_EXERCISE DESCRIPTION_. Restate exactly, and only, the lines from the one containing "[gif]: http://gifcreator.me" through the end of the entries, keeping both endpoints.
(SUPPLIED RECORDS Opens)
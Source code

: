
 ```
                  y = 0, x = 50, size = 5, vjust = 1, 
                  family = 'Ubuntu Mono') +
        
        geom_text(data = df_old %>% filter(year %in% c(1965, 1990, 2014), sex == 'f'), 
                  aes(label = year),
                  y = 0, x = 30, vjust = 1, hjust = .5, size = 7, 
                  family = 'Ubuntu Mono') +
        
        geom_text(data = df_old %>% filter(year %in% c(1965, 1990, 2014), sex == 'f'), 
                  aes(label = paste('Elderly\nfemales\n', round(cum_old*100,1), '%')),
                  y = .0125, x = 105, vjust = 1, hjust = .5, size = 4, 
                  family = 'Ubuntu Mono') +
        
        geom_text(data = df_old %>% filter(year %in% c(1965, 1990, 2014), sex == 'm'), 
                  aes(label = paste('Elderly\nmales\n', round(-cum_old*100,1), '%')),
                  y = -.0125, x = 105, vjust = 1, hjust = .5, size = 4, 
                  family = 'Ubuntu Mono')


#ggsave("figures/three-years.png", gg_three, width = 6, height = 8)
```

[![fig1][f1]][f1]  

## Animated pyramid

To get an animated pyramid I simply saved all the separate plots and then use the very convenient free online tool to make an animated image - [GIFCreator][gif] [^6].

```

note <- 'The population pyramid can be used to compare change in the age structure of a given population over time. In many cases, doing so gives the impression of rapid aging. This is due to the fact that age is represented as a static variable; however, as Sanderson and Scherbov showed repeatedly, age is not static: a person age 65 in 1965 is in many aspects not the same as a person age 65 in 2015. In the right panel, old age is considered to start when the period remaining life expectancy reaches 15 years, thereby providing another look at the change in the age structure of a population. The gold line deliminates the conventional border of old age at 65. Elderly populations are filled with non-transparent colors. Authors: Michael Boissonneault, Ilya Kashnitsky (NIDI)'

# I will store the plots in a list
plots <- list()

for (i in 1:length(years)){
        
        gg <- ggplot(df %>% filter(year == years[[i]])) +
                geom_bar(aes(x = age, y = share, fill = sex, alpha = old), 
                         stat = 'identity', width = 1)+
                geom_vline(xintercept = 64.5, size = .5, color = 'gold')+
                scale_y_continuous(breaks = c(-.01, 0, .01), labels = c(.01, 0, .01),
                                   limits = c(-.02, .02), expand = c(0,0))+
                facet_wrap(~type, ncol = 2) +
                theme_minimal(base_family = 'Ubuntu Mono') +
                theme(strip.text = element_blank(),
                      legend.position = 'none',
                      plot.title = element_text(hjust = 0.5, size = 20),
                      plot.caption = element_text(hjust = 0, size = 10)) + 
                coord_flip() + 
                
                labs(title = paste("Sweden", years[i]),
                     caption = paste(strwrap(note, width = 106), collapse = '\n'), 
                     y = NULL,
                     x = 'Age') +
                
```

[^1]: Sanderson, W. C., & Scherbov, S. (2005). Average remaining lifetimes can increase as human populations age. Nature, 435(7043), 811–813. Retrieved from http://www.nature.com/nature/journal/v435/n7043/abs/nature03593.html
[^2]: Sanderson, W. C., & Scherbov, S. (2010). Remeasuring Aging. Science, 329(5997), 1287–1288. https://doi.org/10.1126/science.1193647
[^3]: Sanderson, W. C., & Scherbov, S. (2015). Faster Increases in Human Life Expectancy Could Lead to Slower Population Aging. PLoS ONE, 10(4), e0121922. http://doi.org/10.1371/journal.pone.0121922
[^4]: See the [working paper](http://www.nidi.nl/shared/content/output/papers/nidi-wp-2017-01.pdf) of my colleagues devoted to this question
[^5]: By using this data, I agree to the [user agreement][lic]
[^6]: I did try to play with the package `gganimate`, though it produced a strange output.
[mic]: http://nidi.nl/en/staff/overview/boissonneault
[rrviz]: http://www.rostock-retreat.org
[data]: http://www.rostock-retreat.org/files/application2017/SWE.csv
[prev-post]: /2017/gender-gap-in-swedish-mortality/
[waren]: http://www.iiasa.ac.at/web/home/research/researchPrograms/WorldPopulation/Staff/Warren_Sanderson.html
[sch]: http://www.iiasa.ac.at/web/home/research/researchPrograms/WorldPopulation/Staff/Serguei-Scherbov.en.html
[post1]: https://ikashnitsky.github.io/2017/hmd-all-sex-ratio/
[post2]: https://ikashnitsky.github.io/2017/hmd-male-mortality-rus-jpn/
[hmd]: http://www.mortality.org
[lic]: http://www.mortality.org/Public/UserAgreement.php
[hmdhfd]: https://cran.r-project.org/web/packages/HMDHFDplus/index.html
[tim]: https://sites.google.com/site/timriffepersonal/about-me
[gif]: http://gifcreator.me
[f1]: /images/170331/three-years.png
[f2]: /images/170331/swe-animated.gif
(SUPPLIED RECORDS Closes)
_OUTPUT FOR THIS EXERCISE_.
[gif]: http://gifcreator.me
[f1]: /images/170331/three-years.png
[f2]: /images/170331/swe-animated.gif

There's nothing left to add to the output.